I see that ConstantOfShape is no longer fused. No major problems, though. It appears that the shape estimation for most of the OP is failing due to the fact that ConstantOfShape is no longer fused.
image

@PINTO0309 Thanks for your try.

It appears that the shape estimation for most of the OP is failing due to the fact that ConstantOfShape is no longer fused.

Will the problem be alleviated if onnxsim fuses all ConstantOfShape whose size < 1M?

@daquexian

Will the problem be alleviated if onnxsim fuses all ConstantOfShape whose size < 1M?

Yes, I am very happy. This is very meaningful from a different perspective than from the perspective of reducing the overall size of the model.

The fact that the shape of the model is estimated is very effective when converted to TensorRT or other frameworks. Other frameworks may not be able to successfully incorporate when there are OPs that are failing in shape estimation. For example, in the figure below, you can see that the OP shape in the middle of the model is blank. In my experience, the probability of error in other frameworks is very high, especially if the shape is not fixed in Reshape OP.
image

Yes, I am very happy. This is very meaningful from a different perspective than from the perspective of reducing the overall size of the model.

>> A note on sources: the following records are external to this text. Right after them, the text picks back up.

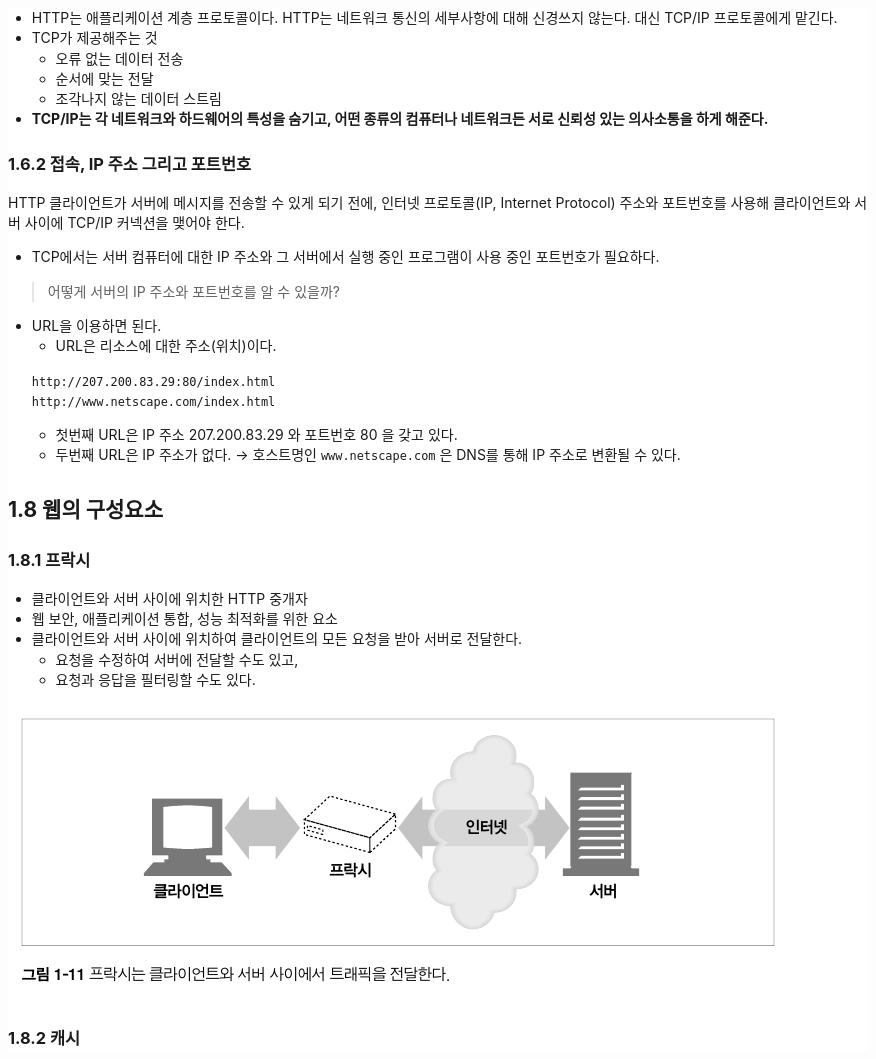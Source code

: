 - HTTP는 애플리케이션 계층 프로토콜이다. HTTP는 네트워크 통신의 세부사항에 대해 신경쓰지 않는다. 대신 TCP/IP 프로토콜에게 맡긴다.
- TCP가 제공해주는 것
  - 오류 없는 데이터 전송
  - 순서에 맞는 전달
  - 조각나지 않는 데이터 스트림
- **TCP/IP는 각 네트워크와 하드웨어의 특성을 숨기고, 어떤 종류의 컴퓨터나 네트워크든 서로 신뢰성 있는 의사소통을 하게 해준다.**

### 1.6.2 접속, IP 주소 그리고 포트번호

HTTP 클라이언트가 서버에 메시지를 전송할 수 있게 되기 전에, 인터넷 프로토콜(IP, Internet Protocol) 주소와 포트번호를 사용해 클라이언트와 서버 사이에 TCP/IP 커넥션을 맺어야 한다.

- TCP에서는 서버 컴퓨터에 대한 IP 주소와 그 서버에서 실행 중인 프로그램이 사용 중인 포트번호가 필요하다.

> 어떻게 서버의 IP 주소와 포트번호를 알 수 있을까?

- URL을 이용하면 된다.
  - URL은 리소스에 대한 주소(위치)이다.
  ```
  http://207.200.83.29:80/index.html
  http://www.netscape.com/index.html
  ```
  - 첫번째 URL은 IP 주소 207.200.83.29 와 포트번호 80 을 갖고 있다.
  - 두번째 URL은 IP 주소가 없다. → 호스트명인 `www.netscape.com` 은 DNS를 통해 IP 주소로 변환될 수 있다.

## 1.8 웹의 구성요소

### 1.8.1 프락시

- 클라이언트와 서버 사이에 위치한 HTTP 중개자
- 웹 보안, 애플리케이션 통합, 성능 최적화를 위한 요소
- 클라이언트와 서버 사이에 위치하여 클라이언트의 모든 요청을 받아 서버로 전달한다.
  - 요청을 수정하여 서버에 전달할 수도 있고,
  - 요청과 응답을 필터링할 수도 있다.

![proxy](./images/proxy.png)

### 1.8.2 캐시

:) I will do it tomorrow (if I have some spare time)

Yes, I am very happy. This is very meaningful from a different perspective than from the perspective of reducing the overall size of the model.

I temporarily enable the constant folding of ConstantOfShape in version 0.3.10. It is a bit hard in current onnxsim to fold only ConstantOfShape whose shape is smaller than some threshold. I'll implement it in the next version -- 0.4.0.

Thank you! I will close this issue once this discussion is different from the original issue.

I appreciate your efforts very much and use onnx-simplifier every day. 😃

Amazing! v0.3.10
image
image

┏━━━━━━━━━━━━━━━━━┳━━━━━━━━━━━━━━━━┳━━━━━━━━━━━━━━━━━━┓
┃                 ┃ Original Model ┃ Simplified Model ┃
┡━━━━━━━━━━━━━━━━━╇━━━━━━━━━━━━━━━━╇━━━━━━━━━━━━━━━━━━┩
│ Abs             │ 4              │ 4                │
│ Add             │ 40             │ 39               │
│ ArgMin          │ 1              │ 1                │
│ Cast            │ 92             │ 7                │
│ Clip            │ 7              │ 6                │
│ Concat          │ 61             │ 17               │
│ Constant        │ 274            │ 0                │
│ ConstantOfShape │ 16             │ 0                │
│ Conv            │ 103            │ 103              │
│ ConvTranspose   │ 8              │ 8                │
│ Div             │ 24             │ 0                │
│ Expand          │ 5              │ 2                │
│ Floor           │ 3              │ 3                │
│ Gather          │ 55             │ 0                │
│ GatherElements  │ 7              │ 7                │
│ LeakyRelu       │ 107            │ 107              │
│ Mul             │ 20             │ 11               │
│ Pad             │ 11             │ 0                │
│ Range           │ 3              │ 0                │
│ ReduceL1        │ 1              │ 1                │
│ ReduceMin       │ 1              │ 1                │
│ ReduceSum       │ 4              │ 4                │
│ Reshape         │ 38             │ 8                │
│ Resize          │ 2              │ 2                │
│ Shape           │ 61             │ 0                │
│ Slice           │ 26             │ 15               │
│ Sub             │ 68             │ 13               │
│ Tile            │ 3              │ 3                │
│ Transpose       │ 15             │ 4                │
│ Unsqueeze       │ 112            │ 2                │
│ Model Size      │ 8.0MiB         │ 9.2MiB           │
└─────────────────┴────────────────┴──────────────────┘

@PINTO0309 Thanks! I'm very happy that you like it. :)